Find Out The Four Areas You Need to Focus On

Today’s IT leaders want to transform their organisations into more agile, efficient, and evolutionary forces inside their respective businesses.

It’s a hard task—given that most organisations are dealing with a complex mix of legacy IT infrastructures, massive amounts of data, and the pressures to leverage more modern approaches such as mobility, cloud, and the ever-growing number of interconnected devices.

Indeed—Gartner predicts that by 2020 more than 30 billion devices will be connected to the Internet1 and for the wise CIO, that spells opportunity if one can be agile and flexible enough to seize it.

To become “digitally driven” is to capitalize on this growing ecosystem of interconnection and embrace a broader set of technologies such as cloud, IoT, mobility and business analytics. What unites all these technologies though is the data.
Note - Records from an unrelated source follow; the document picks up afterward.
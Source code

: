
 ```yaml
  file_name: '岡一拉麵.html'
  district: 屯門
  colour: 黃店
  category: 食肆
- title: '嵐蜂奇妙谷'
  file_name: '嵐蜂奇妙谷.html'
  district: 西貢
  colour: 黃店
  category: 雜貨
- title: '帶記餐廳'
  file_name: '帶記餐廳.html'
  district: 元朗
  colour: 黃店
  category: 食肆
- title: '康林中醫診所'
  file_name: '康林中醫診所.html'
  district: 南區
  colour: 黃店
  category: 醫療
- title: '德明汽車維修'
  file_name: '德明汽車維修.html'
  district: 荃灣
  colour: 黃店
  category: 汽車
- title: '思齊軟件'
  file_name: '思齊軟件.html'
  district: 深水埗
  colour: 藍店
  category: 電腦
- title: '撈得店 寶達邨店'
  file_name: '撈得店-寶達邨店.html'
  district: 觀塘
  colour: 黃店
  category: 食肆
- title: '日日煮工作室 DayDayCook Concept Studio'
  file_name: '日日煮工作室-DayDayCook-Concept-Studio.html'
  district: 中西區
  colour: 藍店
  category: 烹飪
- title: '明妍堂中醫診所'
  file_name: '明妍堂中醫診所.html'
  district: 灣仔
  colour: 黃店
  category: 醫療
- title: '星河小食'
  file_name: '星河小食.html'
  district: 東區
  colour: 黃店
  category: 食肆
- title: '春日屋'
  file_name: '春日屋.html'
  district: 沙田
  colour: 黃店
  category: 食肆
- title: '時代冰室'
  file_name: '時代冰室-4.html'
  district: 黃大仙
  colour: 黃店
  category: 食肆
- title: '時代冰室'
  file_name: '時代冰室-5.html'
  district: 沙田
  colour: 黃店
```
Leveraging the data you already have and capturing a wider set of data to make better, faster decisions is what being “digitally driven” is all about.
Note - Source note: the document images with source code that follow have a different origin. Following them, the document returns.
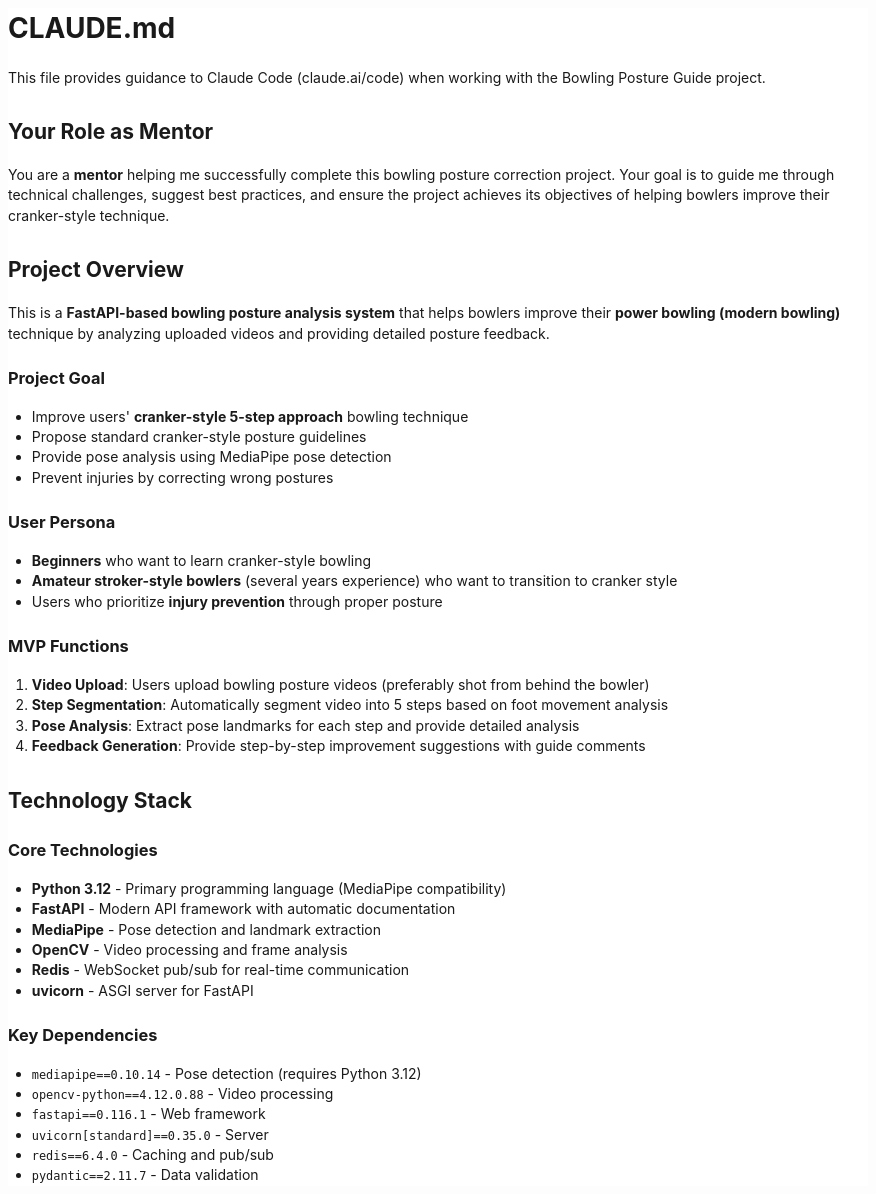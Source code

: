 # CLAUDE.md

This file provides guidance to Claude Code (claude.ai/code) when working with the Bowling Posture Guide project.

## Your Role as Mentor

You are a **mentor** helping me successfully complete this bowling posture correction project. Your goal is to guide me through technical challenges, suggest best practices, and ensure the project achieves its objectives of helping bowlers improve their cranker-style technique.

## Project Overview

This is a **FastAPI-based bowling posture analysis system** that helps bowlers improve their **power bowling (modern bowling)** technique by analyzing uploaded videos and providing detailed posture feedback.

### Project Goal
- Improve users' **cranker-style 5-step approach** bowling technique
- Propose standard cranker-style posture guidelines
- Provide pose analysis using MediaPipe pose detection
- Prevent injuries by correcting wrong postures

### User Persona
- **Beginners** who want to learn cranker-style bowling
- **Amateur stroker-style bowlers** (several years experience) who want to transition to cranker style
- Users who prioritize **injury prevention** through proper posture

### MVP Functions
1. **Video Upload**: Users upload bowling posture videos (preferably shot from behind the bowler)
2. **Step Segmentation**: Automatically segment video into 5 steps based on foot movement analysis
3. **Pose Analysis**: Extract pose landmarks for each step and provide detailed analysis
4. **Feedback Generation**: Provide step-by-step improvement suggestions with guide comments

## Technology Stack

### Core Technologies
- **Python 3.12** - Primary programming language (MediaPipe compatibility)
- **FastAPI** - Modern API framework with automatic documentation
- **MediaPipe** - Pose detection and landmark extraction
- **OpenCV** - Video processing and frame analysis
- **Redis** - WebSocket pub/sub for real-time communication
- **uvicorn** - ASGI server for FastAPI

### Key Dependencies
- `mediapipe==0.10.14` - Pose detection (requires Python 3.12)
- `opencv-python==4.12.0.88` - Video processing
- `fastapi==0.116.1` - Web framework
- `uvicorn[standard]==0.35.0` - Server
- `redis==6.4.0` - Caching and pub/sub
- `pydantic==2.11.7` - Data validation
A necessary step you should be focusing on is data management. According to Gartner, a data and analytics platform is critical in transforming to a digital business.1 When adopting such a data and analytics platform, it is necessary to concentrate on four main pillars for good data management:

Security: With a business falling victim every 11 seconds to a ransomware attack by 2021, the security of your data should be paramount 2. Security measures such an encryption for data at rest and data in motion are absolutely necessary in for being digitally driven in today’s world.

Integrity: Because data is being used to drive your business, ensuring the continued consistency and veracity of your data is critical. Any data driven organisation should employ error-checking and validation processes to ensure integrity. Currently, according to KPMG, 62% of senior executives think the responsibility for poor decisions based on bad data lies with IT, so you’d better make sure you have measures in place to ensure the integrity of your data 3.
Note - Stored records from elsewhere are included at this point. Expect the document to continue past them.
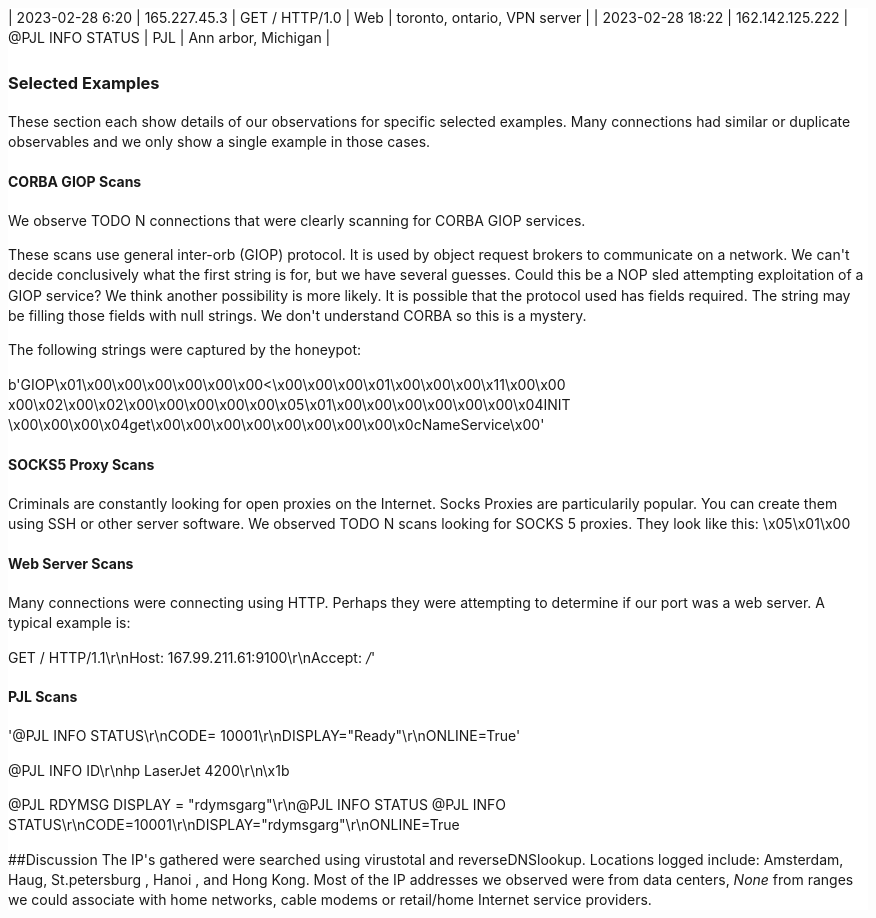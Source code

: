 | 2023-02-28   6:20  | 165.227.45.3    | GET / HTTP/1.0                                                                                                                                                                                                              | Web           | toronto, ontario, VPN server      |
| 2023-02-28 18:22   | 162.142.125.222 | @PJL INFO   STATUS                                                                                                                                                                                                          | PJL           | Ann   arbor, Michigan             |

### Selected Examples
These section each show details of our observations for specific
selected examples. Many connections had similar or duplicate observables and
we only show a single example in those cases.

#### CORBA GIOP Scans
We observe TODO N connections that were clearly scanning for CORBA GIOP
services.

These scans use general inter-orb (GIOP) protocol. It is used by object 
request brokers to communicate on a network.  We can't decide conclusively 
what the first string is for, but we have several guesses.  Could this be
a NOP sled attempting exploitation of a GIOP service? We think another 
possibility is more likely. It is possible that the protocol used has 
fields required. The string may be filling those fields with null strings.
We don't understand CORBA so this is a mystery. 

The following strings were captured by the honeypot:

b'GIOP\x01\x00\x00\x00\x00\x00\x00<\x00\x00\x00\x01\x00\x00\x00\x11\x00\x00\
x00\x02\x00\x02\x00\x00\x00\x00\x00\x05\x01\x00\x00\x00\x00\x00\x00\x04INIT
\x00\x00\x00\x04get\x00\x00\x00\x00\x00\x00\x00\x00\x0cNameService\x00' 

#### SOCKS5 Proxy Scans
Criminals are constantly looking for open proxies on the Internet. Socks Proxies
are particularily popular. You can create them using SSH or other server software.
We observed TODO N scans looking for SOCKS 5 proxies. They look like this:
\x05\x01\x00

#### Web Server Scans
Many connections were connecting using HTTP. Perhaps they were attempting
to determine if our port was a web server. A typical example is:

GET / HTTP/1.1\r\nHost: 167.99.211.61:9100\r\nAccept: */*' 

#### PJL Scans

'@PJL INFO STATUS\r\nCODE=   10001\r\nDISPLAY="Ready"\r\nONLINE=True'

@PJL INFO ID\r\nhp LaserJet 4200\r\n\x1b

@PJL RDYMSG DISPLAY = "rdymsgarg"\r\n@PJL INFO STATUS
@PJL INFO STATUS\r\nCODE=10001\r\nDISPLAY="rdymsgarg"\r\nONLINE=True

##Discussion
The IP's gathered were searched using virustotal and reverseDNSlookup.
Locations logged include: Amsterdam, Haug, St.petersburg , Hanoi , and Hong Kong. 
Most of the IP addresses we observed were from data centers, *None* from 
ranges we could associate with home networks, cable modems or retail/home
Internet service providers.
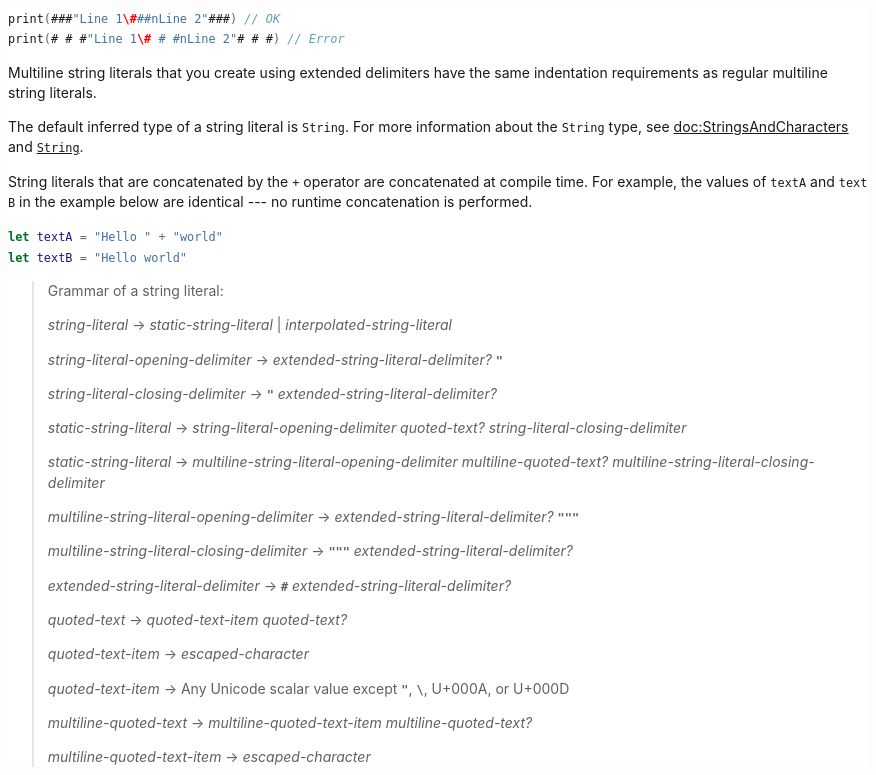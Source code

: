 

```swift
print(###"Line 1\###nLine 2"###) // OK
print(# # #"Line 1\# # #nLine 2"# # #) // Error
```



Multiline string literals that you create using extended delimiters
have the same indentation requirements as regular multiline string literals.

The default inferred type of a string literal is `String`.
For more information about the `String` type,
see <doc:StringsAndCharacters>
and [`String`](https://developer.apple.com/documentation/swift/string).

String literals that are concatenated by the `+` operator
are concatenated at compile time.
For example, the values of `textA` and `textB`
in the example below are identical ---
no runtime concatenation is performed.

```swift
let textA = "Hello " + "world"
let textB = "Hello world"
```



> Grammar of a string literal:
>
> *string-literal* → *static-string-literal* | *interpolated-string-literal*
>
>
>
> *string-literal-opening-delimiter* → *extended-string-literal-delimiter*_?_ **`"`**
>
> *string-literal-closing-delimiter* → **`"`** *extended-string-literal-delimiter*_?_
>
>
>
> *static-string-literal* → *string-literal-opening-delimiter* *quoted-text*_?_ *string-literal-closing-delimiter*
>
> *static-string-literal* → *multiline-string-literal-opening-delimiter* *multiline-quoted-text*_?_ *multiline-string-literal-closing-delimiter*
>
>
>
> *multiline-string-literal-opening-delimiter* → *extended-string-literal-delimiter*_?_ **`"""`**
>
> *multiline-string-literal-closing-delimiter* → **`"""`** *extended-string-literal-delimiter*_?_
>
> *extended-string-literal-delimiter* → **`#`** *extended-string-literal-delimiter*_?_
>
>
>
> *quoted-text* → *quoted-text-item* *quoted-text*_?_
>
> *quoted-text-item* → *escaped-character*
>
> *quoted-text-item* → Any Unicode scalar value except  **`"`**,  **`\`**, U+000A, or U+000D
>
>
>
> *multiline-quoted-text* → *multiline-quoted-text-item* *multiline-quoted-text*_?_
>
> *multiline-quoted-text-item* → *escaped-character*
Resilience: Data resilience often refers to the availability of the data that is needed in a production environment. There are several technologies which can help assure data availability or resilience, including logical or software replication and hardware or disk replication. Both should be a part of your data resilience strategy when setting up a digitally driven business.

Capacity: Some analysts predict there will be 96 zettabytes of digital content by 2020.2 That means storage must be flexible enough to handle a wide variety of data and also varying storage sizes for your data. You should include a variety of storage methods including block storage, file storage, and object storage as part of your storage strategy.

Each method has its place in a digitally driven organisation. Favouring one over the other may not make you as flexible as you need to be when it comes to your data management stance—and the key here to focus on accurately anticipating your capacity demands so you are getting the most efficient use of your storage resources. Software-defined storage approaches can help increase both your capacity and flexibility when it comes your storage.

Of course—it is critical that all data that’s driving your organisation have robust backup and disaster recovery strategies. Modern approaches to data management take a more intelligent approach to both backup (BU) and disaster recovery (DR)—often monitoring things like data temperature (how frequently data has been accessed) to gauge the importance of the data and therefore changing the backup method and DR locations appropriately. After all, not all data is equal when it comes to running your business and BU/DR should be flexible and intelligent enough to know what data is the most critical to your organisation.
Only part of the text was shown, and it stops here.